Además de servir de refugio para el ego del señor Thiers, viéndome en la necesidad de mostrar mi piel primera, la que tanto había querido mudar, también me vi obligada a participar de algunos de sus negocios temerosa de que tomara represalias. El esquema de las cartas falsas era el fuego con el que Thiers alimentaba su ego para inflarlo como un inmenso globo aerostático. Se pensaba el mejor en el negocio y prácticamente intocable. Enviaba cartas por correo electrónico a cientos de personas informándoles que habían ganado una extraña lotería en Londres o que un dinero en algún banco suizo había quedado sin dueño y podían reclamarlo.
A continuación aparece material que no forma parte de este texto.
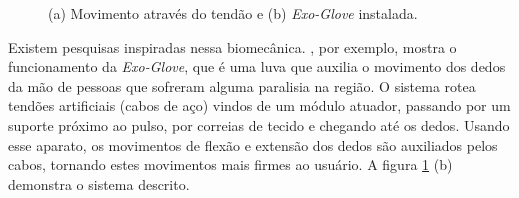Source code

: \documentclass[
	12pt,				%
	openright,			%
	oneside,			%
	a4paper,			%
	english,			%
	brazil				%
	]{abntex2}
\begin{document}
	\begin{figure}[!htb]
		 \centering
		 \caption{(a) Movimento através do tendão e (b) \textit{Exo-Glove} instalada.} 
		 \centering
		 \label{Fig:hand-tendon-flex1-and-exo-glove1}
	\end{figure}


		Existem pesquisas inspiradas nessa biomecânica. \cite{hyunki2015exoglove}, por exemplo, mostra o funcionamento  da \textit{Exo-Glove}, que é uma luva que auxilia o movimento dos dedos da mão de pessoas que sofreram alguma paralisia na região. O sistema rotea tendões artificiais (cabos de aço) vindos de um módulo atuador, passando por um suporte próximo ao pulso, por correias de tecido e chegando até os dedos. Usando esse aparato, os movimentos de flexão e extensão dos dedos são auxiliados pelos cabos, tornando estes movimentos mais firmes ao usuário. A figura \ref{Fig:hand-tendon-flex1-and-exo-glove1} (b) demonstra o sistema descrito.
\end{document}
Su idea me parecía demasiado complicada pero mi oposición tenía el fundamento de un flan y pronto me vi colaborando con él. Los incautos que abundan por ahí sacaban los ahorros de toda una vida o se endeudaban por unos miles de dólares pensando que en sus manos pronto tendrían millones. Ahora entendía el dinero del señor Thiers y su necesidad de islas-mujeres donde descansar su ansiedad. Su ambición era desmedida, tomando peligros innecesarios. Cuando me empezó a enviar para cobrar el dinero en efectivo, en vez de pedir un depósito en alguna cuenta anónima supe que pronto todo caería como una endeble torre de cartas. Mis mudanzas me han enseñado la importancia de la mesura en todos los actos. Tenía que cambiar de piel a mi pesar. Alejarme del colegio, del señor Thiers y arrastrarme a otro plano existencial donde dejar el viejo caparazón, donde al despertarme en la mañana no tuviera que contener las ganas de vomitar y preguntarme quién soy.
La directora del colegio seguramente proveyó a la policía de mis fotos. El señor Thiers no dudó en obviar que mi participación en su esquema fue contra mi voluntad. ¿Qué les dirán a los niños? Achicarán las palabras hasta convertirlas en palabras enanas, las salpicarán de azúcar y se las servirán en la punta de una cuchara para narrarles otra historia de mi historia, o simplemente omitirán las palabras, no habrá explicaciones. Los pequeños son impermeables a demasiadas palabras. Quizás alguna mañana uno de ellos llame a la nueva asistente por mi nombre y ella le corrija. O mirará a la puerta esperando hallar mi figura. Cuando me narro mi historia siempre incluyo palabras como extrañar, esperar, añorar. Son palabras que cuelgo en el tendedero de los imposibles. Las descuelgo cuando se secan y las miro largamente mientras se desvanecen ante mis ojos. ¿Para qué mentirme? Sólo se puede extrañar aquello que ha sido poseído por largo tiempo. Yo sólo he dejado retazos de piel aquí y allá con los que he confeccionado un edredón de vida para cubrir este cuerpo lívido mientras me narro historias antes de dormir.